If you’ve ever wandered through the Metropolitan Museum of Art (MET), you’ll know that it’s humanly impossible to explore every single art-filled corridor in one visit. However, if you find yourself there between now and October 29, make sure to pay a visit to the “P.S. Art 2017” exhibit, which is tucked safely away on the ground floor.
This exhibit is completely distinct each year, as it is comprised of original artwork created by current students ranging from prekindergarten to 12th grade who belong to the New York Public School System. The students come from diverse cultural, socioeconomic, and geographical backgrounds, which ultimately informs their creative processes and their relationships with art.
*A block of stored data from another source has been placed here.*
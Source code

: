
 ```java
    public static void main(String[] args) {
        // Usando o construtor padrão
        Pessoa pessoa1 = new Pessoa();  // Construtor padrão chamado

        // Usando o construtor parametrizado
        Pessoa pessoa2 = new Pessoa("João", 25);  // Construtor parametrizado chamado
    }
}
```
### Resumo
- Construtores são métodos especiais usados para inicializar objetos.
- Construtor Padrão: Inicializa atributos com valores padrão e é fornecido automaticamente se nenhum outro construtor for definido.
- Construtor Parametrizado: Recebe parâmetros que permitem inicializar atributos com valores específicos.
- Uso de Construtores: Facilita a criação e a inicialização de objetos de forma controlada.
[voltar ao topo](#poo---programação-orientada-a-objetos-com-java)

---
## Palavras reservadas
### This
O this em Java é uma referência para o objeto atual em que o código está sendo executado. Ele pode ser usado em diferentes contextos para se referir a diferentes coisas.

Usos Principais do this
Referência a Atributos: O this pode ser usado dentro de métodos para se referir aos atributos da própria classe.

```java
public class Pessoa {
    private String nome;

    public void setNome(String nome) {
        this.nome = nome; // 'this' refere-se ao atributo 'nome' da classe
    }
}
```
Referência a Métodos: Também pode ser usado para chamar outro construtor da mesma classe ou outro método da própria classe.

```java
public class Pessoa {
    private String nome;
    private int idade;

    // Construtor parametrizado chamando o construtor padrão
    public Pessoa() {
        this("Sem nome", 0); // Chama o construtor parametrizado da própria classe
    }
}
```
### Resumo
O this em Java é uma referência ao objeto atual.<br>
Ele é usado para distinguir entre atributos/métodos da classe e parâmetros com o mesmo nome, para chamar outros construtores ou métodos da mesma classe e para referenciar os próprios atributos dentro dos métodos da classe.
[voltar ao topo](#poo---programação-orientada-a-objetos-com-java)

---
The selection process for this exhibit is rigorous, beginning with a panel of arts specialists belonging to the Department of Education and Studio in a School choosing 393 semifinalists from a total of 1,050 submissions. Next, a jury consisting of members of the New York City arts community, which includes staff of The MET, choose the final pieces to be exhibited. It is clear upon viewing the exhibit that each piece is selected not only for its visual appeal, but also because it demonstrates each student’s ability to present their unique sense of imagination and attention to detail.
There is something to be said, too, about the organization of the exhibit. It is largely structured so that walking in, you are confronted with various brightly colored pieces (many of which incorporate multiple mediums as well as collage techniques) created by young students. The artwork overflows with vivacious energy and excitement. There is a recurring theme, too, of a desire for viewers to genuinely enjoy the work. In many of the small descriptions that accompany each piece, the different artists voice how fulfilled art makes them feel and how they hope that audiences will experience something similar when appreciating their work. Their wording is simple and to the point, as children often are, but it attributes a personal touch to their work that you would not necessarily get from just observing their broad strokes and expressionistic depictions of cityscapes and people.
As you move along, the art evolves with the progression of the artists’ age. Where the main hall is teeming with lively self-portraits and landscapes, the art-filled corridor in the back offers more realism and a different kind of emotional intensity. The art in this section is primarily created by high school students, who speak of finding inspiration in the instruction of their dedicated art teachers.
However, possibly more poignant than the gratitude these artists have for their mentors are the themes that they portray in their art. Whereas the art created by younger students is primarily concerned with imparting happiness on the viewer, the older students utilize their art for statements on social issues. Their approaches to issues such as race and the creative difficulties artists face, however, tend to be celebratory. Pieces such as “In a Nutshell” created by 12th grader Cyra Cupid, reimagine the way minorities are often portrayed in art. Cupid and many of her peers who seek to challenge normative beauty standards do so in a physically and emotionally beautiful way.
Artists that contribute to “P.S. Art 2017” are gifted in their ability to evoke a wide array of emotions from their audiences. Furthermore, this exhibit successfully walks you through childhood and into adolescence. It makes you nostalgic for a time of youthful optimism and joy, but it also reminds you of how important and formative knowledge and personal experiences are.
So if you find yourself at a loss for where to start or end your day at the MET, I highly recommend you walk down the short flight of stairs down to the ground floor to see “P.S. Art 2017”. I guarantee you will walk out feeling utterly inspired.